Ahora que no se sabe qué hacer para revertir el proceso de despoblación que afecta a zonas rurales como la mía, quizá convendría hacer hincapié en que, si no a unos cuantos cientos de metros, eso y más se puede tener en Los Pedroches a unos cuantos kilómetros, o a unos cuantos minutos, que es como se mide ahora la distancia.

Hace tiempo oí a una persona famosa hablar de los muchos inconvenientes que quienes lo querían le planteaban sobre el hábito de fumar y de que nadie le había hablado del placer que supone respirar a pleno pulmón, profundamente, algo que solo pueden hacer los que no fuman. Respirar sin obstáculos es un placer natural, de esos que no se valoran pero forman parte de la calidad de la vida, como tener conciencia del tiempo que pasa o poder desarrollar una afición.

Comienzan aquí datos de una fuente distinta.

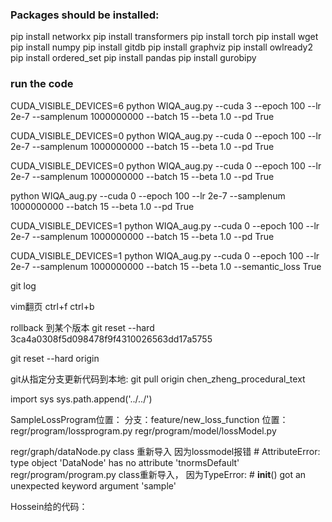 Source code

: ### Packages should be installed:



pip install networkx
pip install transformers
pip install torch
pip install wget
pip install numpy
pip install gitdb
pip install graphviz
pip install owlready2
pip install ordered_set
pip install pandas
pip install gurobipy

### run the code

CUDA_VISIBLE_DEVICES=6 python WIQA_aug.py --cuda 3 --epoch 100 --lr 2e-7 --samplenum 1000000000 --batch 15 --beta 1.0 --pd True


CUDA_VISIBLE_DEVICES=0 python WIQA_aug.py --cuda 0 --epoch 100 --lr 2e-7 --samplenum 1000000000 --batch 15 --beta 1.0 --pd True

CUDA_VISIBLE_DEVICES=0 python WIQA_aug.py --cuda 0 --epoch 100 --lr 2e-7 --samplenum 1000000000 --batch 15 --beta 1.0 --pd True


python WIQA_aug.py --cuda 0 --epoch 100 --lr 2e-7 --samplenum 1000000000 --batch 15 --beta 1.0 --pd True

CUDA_VISIBLE_DEVICES=1 python WIQA_aug.py --cuda 0 --epoch 100 --lr 2e-7 --samplenum 1000000000 --batch 15 --beta 1.0 --pd True

CUDA_VISIBLE_DEVICES=1 python WIQA_aug.py --cuda 0 --epoch 100 --lr 2e-7 --samplenum 1000000000 --batch 15 --beta 1.0 --semantic_loss True



git log

vim翻页
ctrl+f
ctrl+b

rollback 到某个版本
git reset --hard 3ca4a0308f5d098478f9f4310026563dd17a5755

git reset --hard origin

git从指定分支更新代码到本地:
git pull origin chen_zheng_procedural_text

import sys
sys.path.append('../../')


SampleLossProgram位置：
分支：feature/new_loss_function
位置：regr/program/lossprogram.py
     regr/program/model/lossModel.py

regr/graph/dataNode.py class 重新导入 因为lossmodel报错 # AttributeError: type object 'DataNode' has no attribute 'tnormsDefault'
regr/program/program.py class重新导入， 因为TypeError: # __init__() got an unexpected keyword argument 'sample'


Hossein给的代码：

No sé muy bien por qué asocio los placeres que no se valoran con el hecho de vivir en este lugar, que sufre el despoblamiento. Quizá porque, bien pensado, esto se llenaría de gente si el mundo se enterara de lo que tenemos aquí.

En los últimos tiempos, cuando ya la razón no la acompañaba por completo y no decía sino la verdad, mi madre solía decirme que había tenido mucha suerte en la vida. Me acuerdo mucho de eso porque, hasta ahora, yo he tenido mucha suerte de vivir donde vivo y en este tiempo.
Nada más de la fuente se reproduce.